My husband and I were driving home on the highway the other night from an evening of relaxation, good food, too much shopping, and enjoying each other's undivided attention when I saw the other car.
He was driving right toward us.
As I saw his headlights get bigger, it slowly dawned on me that we were on a four-lane road, NOT a two-lane, and this car was clearly going the wrong way on a one-way street…at about forty miles an hour.
Life can get very messy, very quickly.
Beyond words, I merely pointed and began hollering unintelligible things. My Beloved saw the other car when he was about a hundred feet away and began honking for all he was worth. The other car flew past us at a combined speed of about one hundred miles an hour merely two feet away.

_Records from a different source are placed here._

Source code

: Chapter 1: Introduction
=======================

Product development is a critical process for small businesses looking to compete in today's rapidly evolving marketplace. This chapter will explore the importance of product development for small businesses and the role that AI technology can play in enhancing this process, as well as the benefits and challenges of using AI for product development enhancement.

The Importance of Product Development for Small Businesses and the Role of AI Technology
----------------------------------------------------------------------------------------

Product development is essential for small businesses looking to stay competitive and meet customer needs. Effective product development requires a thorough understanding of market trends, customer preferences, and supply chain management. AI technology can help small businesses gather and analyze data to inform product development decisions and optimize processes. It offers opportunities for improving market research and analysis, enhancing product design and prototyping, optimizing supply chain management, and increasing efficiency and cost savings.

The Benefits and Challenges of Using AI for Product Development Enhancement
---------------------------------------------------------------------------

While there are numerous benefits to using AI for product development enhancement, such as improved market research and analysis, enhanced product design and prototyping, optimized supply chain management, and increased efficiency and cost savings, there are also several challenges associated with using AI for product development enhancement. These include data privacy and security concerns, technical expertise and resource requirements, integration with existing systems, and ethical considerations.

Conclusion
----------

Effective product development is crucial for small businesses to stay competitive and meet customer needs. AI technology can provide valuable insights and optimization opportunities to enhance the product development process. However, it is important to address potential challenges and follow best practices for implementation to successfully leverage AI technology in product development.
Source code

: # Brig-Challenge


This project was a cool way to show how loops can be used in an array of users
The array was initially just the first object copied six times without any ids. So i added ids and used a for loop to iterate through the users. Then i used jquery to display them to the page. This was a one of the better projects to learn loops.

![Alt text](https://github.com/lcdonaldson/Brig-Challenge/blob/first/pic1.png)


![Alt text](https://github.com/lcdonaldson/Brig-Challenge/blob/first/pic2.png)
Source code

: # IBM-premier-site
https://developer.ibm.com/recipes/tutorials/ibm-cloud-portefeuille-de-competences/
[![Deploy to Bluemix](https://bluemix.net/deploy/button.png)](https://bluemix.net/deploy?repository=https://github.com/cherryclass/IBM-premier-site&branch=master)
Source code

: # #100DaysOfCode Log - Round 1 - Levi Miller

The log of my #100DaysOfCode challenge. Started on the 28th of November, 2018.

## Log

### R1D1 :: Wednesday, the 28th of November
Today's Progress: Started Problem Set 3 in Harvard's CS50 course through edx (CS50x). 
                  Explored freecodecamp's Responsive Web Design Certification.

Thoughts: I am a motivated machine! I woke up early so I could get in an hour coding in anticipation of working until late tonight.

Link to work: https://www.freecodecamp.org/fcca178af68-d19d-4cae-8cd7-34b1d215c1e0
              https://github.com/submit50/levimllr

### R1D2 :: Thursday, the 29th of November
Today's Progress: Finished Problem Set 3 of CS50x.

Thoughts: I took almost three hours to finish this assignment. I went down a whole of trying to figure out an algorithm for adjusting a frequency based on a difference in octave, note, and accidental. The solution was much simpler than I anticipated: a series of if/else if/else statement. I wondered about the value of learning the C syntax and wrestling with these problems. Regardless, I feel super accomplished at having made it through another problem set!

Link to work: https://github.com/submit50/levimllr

I didn't want to look in the rear view mirror, but I had to. Flashing headlights, brake lights. Finally My Beloved breathed a sigh of relief. "He pulled off the road," he said, looking in the mirror. I was unable to see it, but I was very thankful. I reached over for his hand, letting my fingers feel his strength, his faith, and sighed deeply.
I was still quivery when we arrived home about ten minutes later.
All three of the young children were in bed, sleeping, oblivious to what had happened. I looked at their tousled heads, wondering what the night could have been like…and thanking God that it wasn't.
Why is it that a brush with death gives us a new perspective on life? Why do we wait until we are living on borrowed time before we begin to appreciate life? Eternity becomes vividly into focus, and we see, perhaps for the first time in our lives, what is really important and what doesn't matter at all.
"So teach us to number our days, that we may apply our hearts unto wisdom." It is my heart-cry, my desire, my quest. Help me, Lord, to always see life from Your perspective, from the eye of eternity.
Death could easily cross that two-foot gap and strip the life from my hands, and it would be gone. I thank God it didn't that day. I've been given more time with my family, more time to serve the Lord, more time to love, and more time to give. It's a wonderful feeling. It's a sobering feeling.
It's that feeling that happens when you are Two Feet From Death.
I have a huge responsibility, and that's to glorify God, giving myself wholly to Him. To enjoy the gifts He has entrusted me with, and to focus my heart on Him, pointing others to Him.
Giving ourselves wholly to God is a full and free feeling, a "throwing it all to the wind," so to speak. But in this case, the wind is not the instability of a breezy air of empty expanse, but the rock-solid stability of the kind and gentle hands of a tender loving Abba-Father.
It's the same heart-cry that our Lord uttered when He threw back His Head, took His last earthly breath,, and cried, "Father, into Thy Hands I commend my Spirit." It is giving our all to Him, trusting that He will take it and lovingly sift the bad from the good, and fill our lives and hearts with His goodness. I know His Will is best. The outcome may be not quite like I prefer it at first, but it is always best.
"I am crucified with Christ, nevertheless I live, yet not I, but Christ liveth in me, and the life that I now live in the flesh, I live by the faith of the Son of God who loved me, and gave Himself for me." Galatians 2:20
It's that crucified life – that life of the living dead – that is worthwhile. Those that have realized that we are as good as dead to the material draw of this world are the crucified ones. It is that brush with death that brings eternity into focus. Really, I am already dead. When I gave myself to Christ one day years ago, I died. I died to my dreams, to myself, to my precious vices I held so dear. I died to them all. A vision of death brings a vision of eternal reality. But, oh, that blessed reality!
Always remind me, Lord, of what is real, and focus on that reality every day.
Help me to savor every blessed moment I have – including the trials – because there will come a time when these opportunities will be gone.
Thank You, Lord, that I have been Two Feet From Death….Help me to live for You like there is no tomorrow.